According to Libby Leffler, who is the vice president of membership at personal finance company SoFi as well as a former Googler and Facebook executive, the first thing to do when you're planning to petition your manager for a salary bump is to "consider where you're coming from and where they're coming from."
For example: Are they trying to manage an already-tight budget for the division? Are they under strict orders only to grant raises for knock-it-out-of-the-park performance?
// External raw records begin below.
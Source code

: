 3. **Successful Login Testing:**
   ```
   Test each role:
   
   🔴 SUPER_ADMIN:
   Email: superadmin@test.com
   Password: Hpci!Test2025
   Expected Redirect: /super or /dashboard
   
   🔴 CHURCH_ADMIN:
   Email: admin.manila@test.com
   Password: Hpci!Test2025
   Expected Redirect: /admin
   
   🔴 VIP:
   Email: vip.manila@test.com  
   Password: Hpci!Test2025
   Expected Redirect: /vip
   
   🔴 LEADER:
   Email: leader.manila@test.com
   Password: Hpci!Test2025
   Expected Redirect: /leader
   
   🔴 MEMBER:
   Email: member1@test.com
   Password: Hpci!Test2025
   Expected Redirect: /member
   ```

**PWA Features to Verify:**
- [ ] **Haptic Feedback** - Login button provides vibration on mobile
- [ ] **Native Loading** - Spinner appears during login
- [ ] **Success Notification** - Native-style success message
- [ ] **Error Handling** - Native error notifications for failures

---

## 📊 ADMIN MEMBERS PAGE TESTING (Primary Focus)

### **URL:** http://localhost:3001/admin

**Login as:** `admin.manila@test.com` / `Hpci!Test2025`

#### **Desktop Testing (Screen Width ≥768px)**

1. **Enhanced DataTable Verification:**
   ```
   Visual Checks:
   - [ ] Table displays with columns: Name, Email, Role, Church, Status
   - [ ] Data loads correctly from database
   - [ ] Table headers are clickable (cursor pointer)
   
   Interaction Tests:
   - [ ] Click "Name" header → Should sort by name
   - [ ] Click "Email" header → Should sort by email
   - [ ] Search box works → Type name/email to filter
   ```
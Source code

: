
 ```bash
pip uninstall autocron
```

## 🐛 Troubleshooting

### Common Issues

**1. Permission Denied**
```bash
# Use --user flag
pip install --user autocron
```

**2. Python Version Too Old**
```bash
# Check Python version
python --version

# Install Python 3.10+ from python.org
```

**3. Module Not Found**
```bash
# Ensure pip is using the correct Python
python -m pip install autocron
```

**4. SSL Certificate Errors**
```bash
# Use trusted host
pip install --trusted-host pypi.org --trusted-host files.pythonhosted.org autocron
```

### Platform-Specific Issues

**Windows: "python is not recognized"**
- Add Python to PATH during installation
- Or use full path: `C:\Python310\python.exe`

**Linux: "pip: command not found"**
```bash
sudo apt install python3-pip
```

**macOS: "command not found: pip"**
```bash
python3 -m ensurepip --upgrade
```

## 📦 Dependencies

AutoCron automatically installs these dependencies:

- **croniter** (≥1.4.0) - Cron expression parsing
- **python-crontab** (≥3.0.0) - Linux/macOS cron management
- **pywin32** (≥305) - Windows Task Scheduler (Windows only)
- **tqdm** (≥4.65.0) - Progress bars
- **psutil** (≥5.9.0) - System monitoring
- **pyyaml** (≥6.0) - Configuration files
Once you understand their goals and constraints, you can adjust your pitch accordingly.
Leffler's advice recalls insights from Daniel Shapiro, founder and director of the Harvard International Negotiation Program, and author of "Negotiating the Nonnegotiable." Shapiro previously told Business Insider that it can be helpful to play the role of your boss while a friend or colleague plays you.
The idea is to think and feel how your boss might be thinking and feeling - and to then tailor your strategy so it really resonates with them.
Remember, too, Leffler said: You can negotiate for outcomes other than financial ones. "Compensation is whatever these things mean to you," Leffler said. It can be flexible hours, extra vacation time, equity, or bonus pay. Figure out what exactly you want (and what your boss might be most likely to concede).
Leffler's most important piece of wisdom? "Practice, practice, practice your pitch before walking in." She'd never advocate going in cold.
Leffler said, "You want to take all these steps in advance to really set yourself up for success."